Though the kinetic energy borne exclusively in the three translational degrees of freedom comprise the thermodynamic temperature of a substance, molecules, as can be seen in Fig. 3, can have other degrees of freedom, all of which fall under three categories: bond length, bond angle, and rotational. All three additional categories are not necessarily available to all molecules, and even for molecules that can experience all three, some can be "frozen out" below a certain temperature. Nonetheless, all those degrees of freedom that are available to the molecules under a particular set of conditions contribute to the specific heat capacity of a substance; which is to say, they increase the amount of heat (kinetic energy) required to raise a given amount of the substance by one kelvin or one degree Celsius.

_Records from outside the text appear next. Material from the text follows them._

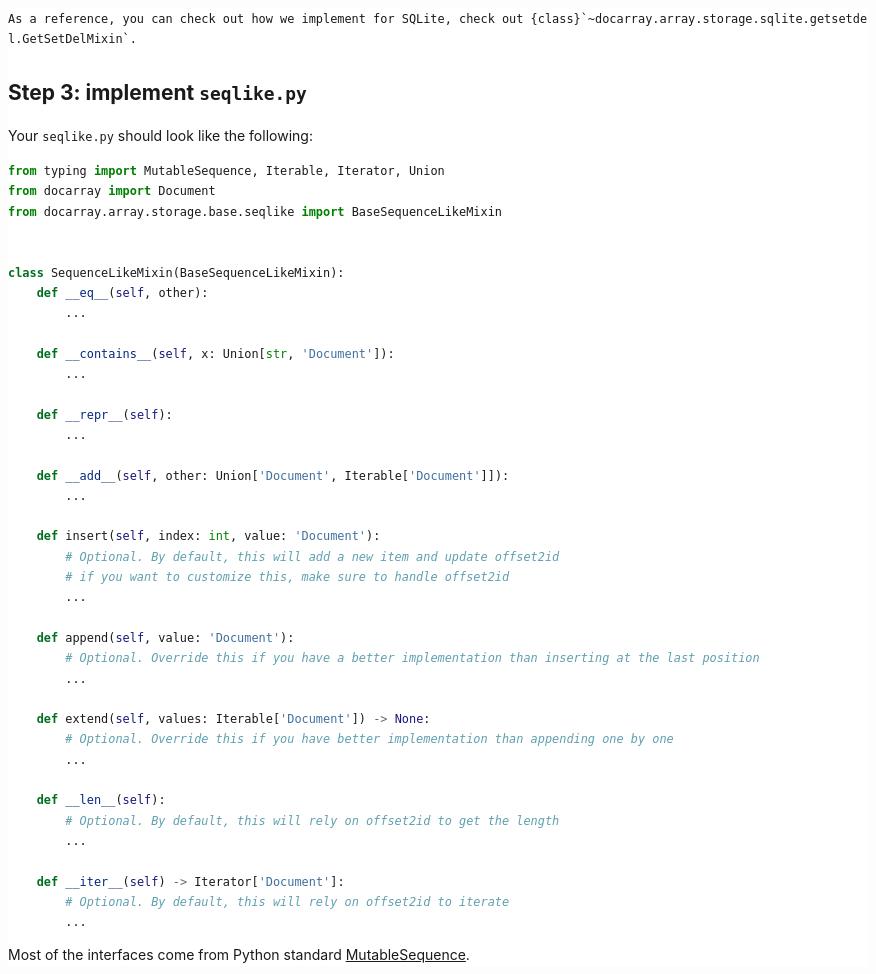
 ```{seealso}
As a reference, you can check out how we implement for SQLite, check out {class}`~docarray.array.storage.sqlite.getsetdel.GetSetDelMixin`.
```

## Step 3: implement `seqlike.py`

Your `seqlike.py` should look like the following:

```python
from typing import MutableSequence, Iterable, Iterator, Union
from docarray import Document
from docarray.array.storage.base.seqlike import BaseSequenceLikeMixin


class SequenceLikeMixin(BaseSequenceLikeMixin):
    def __eq__(self, other):
        ...

    def __contains__(self, x: Union[str, 'Document']):
        ...

    def __repr__(self):
        ...

    def __add__(self, other: Union['Document', Iterable['Document']]):
        ...

    def insert(self, index: int, value: 'Document'):
        # Optional. By default, this will add a new item and update offset2id
        # if you want to customize this, make sure to handle offset2id
        ...

    def append(self, value: 'Document'):
        # Optional. Override this if you have a better implementation than inserting at the last position
        ...

    def extend(self, values: Iterable['Document']) -> None:
        # Optional. Override this if you have better implementation than appending one by one
        ...

    def __len__(self):
        # Optional. By default, this will rely on offset2id to get the length
        ...

    def __iter__(self) -> Iterator['Document']:
        # Optional. By default, this will rely on offset2id to iterate
        ...
```

Most of the interfaces come from Python standard [MutableSequence](https://docs.python.org/3/library/collections.abc.html#collections.abc.MutableSequence).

The relationship of kinetic energy, mass, and velocity is given by the formula E_{k} = 1/2mv. Accordingly, particles with one unit of mass moving at one unit of velocity have precisely the same kinetic energy, and precisely the same temperature, as those with four times the mass but half the velocity.

The Boltzmann constant relates the thermodynamic temperature of a gas to the mean kinetic energy of a particle's translational motion:
$$\tilde{E} = \frac{3}{2} k_\text{B} T$$
where:
- $\tilde{E}$ is the mean kinetic energy for an individual particle
- k_{B} is the Boltzmann constant
- T is the thermodynamic temperature of the bulk quantity of the substance

Figure 2 The translational motions of helium atoms occur across a range of speeds. Compare the shape of this curve to that of a Planck curve in Fig. 5 below.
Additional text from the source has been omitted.